How much difference is there to being a Christian? What amount of change is required. When John preached repentance how much change was he asking for?
Is repentance a minimal adjustment or a major transformation?

You might think from the way some people talk that the only difference between being a Christian and being anything else is that the Christian goes to church for one hour a week.

The Christian has one hour less golf, or shopping, or dog obedience class but otherwise the two lives are exactly the same.

This is not how it is meant to work.

The Christian is one who is like Christ. Filled with His Spirit, overflowing with good works and transformed in his whole attitude.

It is inconceivable that the Christian could be the same as everyone else when we have received a whole new kind of life.

When it comes to repentance, we cannot just mean mentioning a couple of sins in confession, but otherwise everything is ok.

We are not comparing ourselves with our neighbours but with Christ.

If we are to compare ourselves with others we will come off well and will be able to say truly that we are not so bad.

But we belong to Christ and we draw our light from Him.

When we compare ourselves to Him we have to say we have not been so good at being ‘other Christs’.

So Repentance has to be a clean out of the whole system, and being drawn into the life of Christ.

We can say the same thing in two ways:

Repent, behave yourselves, keep the rules (and all true, too)

Or, Come to the water, receive the abundant love that is being offered to you.

We all would like to receive more love, but may not all want to change our lives.

In fact, though, the receiving of love will move us to change our lives.
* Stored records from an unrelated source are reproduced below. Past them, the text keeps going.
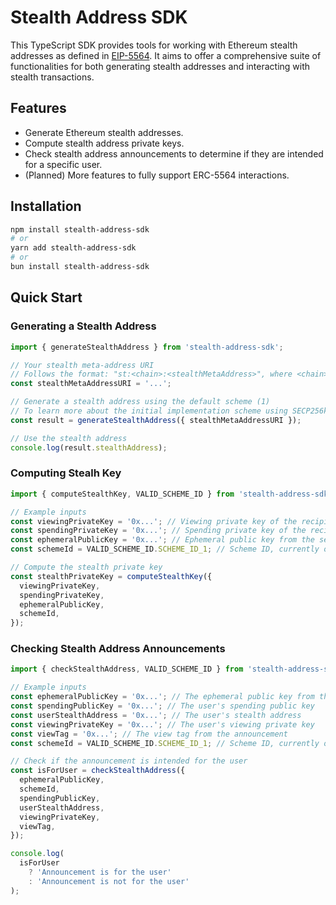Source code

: # Stealth Address SDK

This TypeScript SDK provides tools for working with Ethereum stealth addresses as defined in [EIP-5564](https://eips.ethereum.org/EIPS/eip-5564). It aims to offer a comprehensive suite of functionalities for both generating stealth addresses and interacting with stealth transactions.

## Features

- Generate Ethereum stealth addresses.
- Compute stealth address private keys.
- Check stealth address announcements to determine if they are intended for a specific user.
- (Planned) More features to fully support ERC-5564 interactions.

## Installation

```bash
npm install stealth-address-sdk
# or
yarn add stealth-address-sdk
# or
bun install stealth-address-sdk
```

## Quick Start

### Generating a Stealth Address

```ts
import { generateStealthAddress } from 'stealth-address-sdk';

// Your stealth meta-address URI
// Follows the format: "st:<chain>:<stealthMetaAddress>", where <chain> is the chain identifier (https://eips.ethereum.org/EIPS/eip-3770#examples) and <stealthMetaAddress> is the stealth meta-address.
const stealthMetaAddressURI = '...';

// Generate a stealth address using the default scheme (1)
// To learn more about the initial implementation scheme using SECP256k1, please see the reference here (https://eips.ethereum.org/EIPS/eip-5564)
const result = generateStealthAddress({ stealthMetaAddressURI });

// Use the stealth address
console.log(result.stealthAddress);
```

### Computing Stealh Key

```ts
import { computeStealthKey, VALID_SCHEME_ID } from 'stealth-address-sdk';

// Example inputs
const viewingPrivateKey = '0x...'; // Viewing private key of the recipient
const spendingPrivateKey = '0x...'; // Spending private key of the recipient
const ephemeralPublicKey = '0x...'; // Ephemeral public key from the sender's announcement
const schemeId = VALID_SCHEME_ID.SCHEME_ID_1; // Scheme ID, currently only '1' is supported

// Compute the stealth private key
const stealthPrivateKey = computeStealthKey({
  viewingPrivateKey,
  spendingPrivateKey,
  ephemeralPublicKey,
  schemeId,
});
```

### Checking Stealth Address Announcements

```ts
import { checkStealthAddress, VALID_SCHEME_ID } from 'stealth-address-sdk';

// Example inputs
const ephemeralPublicKey = '0x...'; // The ephemeral public key from the announcement
const spendingPublicKey = '0x...'; // The user's spending public key
const userStealthAddress = '0x...'; // The user's stealth address
const viewingPrivateKey = '0x...'; // The user's viewing private key
const viewTag = '0x...'; // The view tag from the announcement
const schemeId = VALID_SCHEME_ID.SCHEME_ID_1; // Scheme ID, currently only '1' is supported

// Check if the announcement is intended for the user
const isForUser = checkStealthAddress({
  ephemeralPublicKey,
  schemeId,
  spendingPublicKey,
  userStealthAddress,
  viewingPrivateKey,
  viewTag,
});

console.log(
  isForUser
    ? 'Announcement is for the user'
    : 'Announcement is not for the user'
);
```
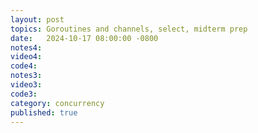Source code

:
 ```yaml
---
layout: post
topics: Goroutines and channels, select, midterm prep
date:   2024-10-17 08:00:00 -0800
notes4: 
video4: 
code4: 
notes3: 
video3: 
code3: 
category: concurrency
published: true
---
```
By that stage we will want to change and it will not be a burden.

Take Scrooge at Christmas. He was so transformed by his dreams that he wanted to be generous.

It was not just that he knew he had to change, but he wanted to. So the change was delightful to him.
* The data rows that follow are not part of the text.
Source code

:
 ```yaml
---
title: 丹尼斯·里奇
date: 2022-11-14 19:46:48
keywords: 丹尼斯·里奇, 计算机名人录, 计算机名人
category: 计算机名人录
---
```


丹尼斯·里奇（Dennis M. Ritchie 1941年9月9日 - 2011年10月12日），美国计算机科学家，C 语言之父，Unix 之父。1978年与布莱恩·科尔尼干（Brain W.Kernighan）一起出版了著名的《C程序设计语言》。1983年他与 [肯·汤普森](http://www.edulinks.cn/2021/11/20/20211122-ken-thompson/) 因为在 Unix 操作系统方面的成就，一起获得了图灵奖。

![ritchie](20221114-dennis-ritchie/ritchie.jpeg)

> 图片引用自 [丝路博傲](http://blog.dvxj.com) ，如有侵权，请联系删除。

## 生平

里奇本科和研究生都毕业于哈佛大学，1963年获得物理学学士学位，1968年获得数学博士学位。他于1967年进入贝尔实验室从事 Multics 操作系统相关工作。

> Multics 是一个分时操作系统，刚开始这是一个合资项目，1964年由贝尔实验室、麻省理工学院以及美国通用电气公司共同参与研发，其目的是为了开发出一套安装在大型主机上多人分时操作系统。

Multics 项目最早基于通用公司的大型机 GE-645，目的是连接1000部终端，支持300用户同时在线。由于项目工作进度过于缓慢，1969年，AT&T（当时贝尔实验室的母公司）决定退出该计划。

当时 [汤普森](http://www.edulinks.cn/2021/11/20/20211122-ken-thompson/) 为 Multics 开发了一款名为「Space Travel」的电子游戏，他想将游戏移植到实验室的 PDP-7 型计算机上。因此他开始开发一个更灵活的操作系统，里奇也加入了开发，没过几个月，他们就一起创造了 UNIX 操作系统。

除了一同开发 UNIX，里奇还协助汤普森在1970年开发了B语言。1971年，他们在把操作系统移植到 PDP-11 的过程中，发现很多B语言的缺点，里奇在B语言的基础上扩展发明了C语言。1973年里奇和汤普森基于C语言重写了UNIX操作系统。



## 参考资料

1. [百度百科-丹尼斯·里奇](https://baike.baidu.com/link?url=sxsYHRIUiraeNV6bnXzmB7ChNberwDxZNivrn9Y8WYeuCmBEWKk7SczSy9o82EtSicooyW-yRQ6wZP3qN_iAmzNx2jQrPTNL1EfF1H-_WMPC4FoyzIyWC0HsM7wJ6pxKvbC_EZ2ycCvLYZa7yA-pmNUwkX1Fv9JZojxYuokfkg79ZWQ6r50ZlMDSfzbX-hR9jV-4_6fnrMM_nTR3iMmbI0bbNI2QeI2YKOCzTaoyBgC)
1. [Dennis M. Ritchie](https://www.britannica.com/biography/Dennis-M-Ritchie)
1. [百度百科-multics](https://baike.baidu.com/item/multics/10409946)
Zacchaeus another example. He spontaneously wanted to give back four times as much as he had stolen, so great was his joy at discovering the new life.

Repentance is not a burden but a path to new joy.

but we need help to keep the vision of what is expected and what is possible.

We stop both too soon.

We have little faith and we do not expect God to work miracles.

We have low expectations of our own behaviour so we do not ask for or exercise the grace which enables higher things.

We settle for ‘one hour a week’ or ‘two hours a year’ for those who go only at Easter and Christmas, and call ourselves religious.

The invitation is there for us to break into a new layer of life, to discover the better air the other side of the fog. So we seek a deep and complete repentance. We will not try to minimise our response.

Let the grace of Christ carry us beyond minimalism or technical Christianity. Let Him change us on the inside so that we each become a new person in Christ.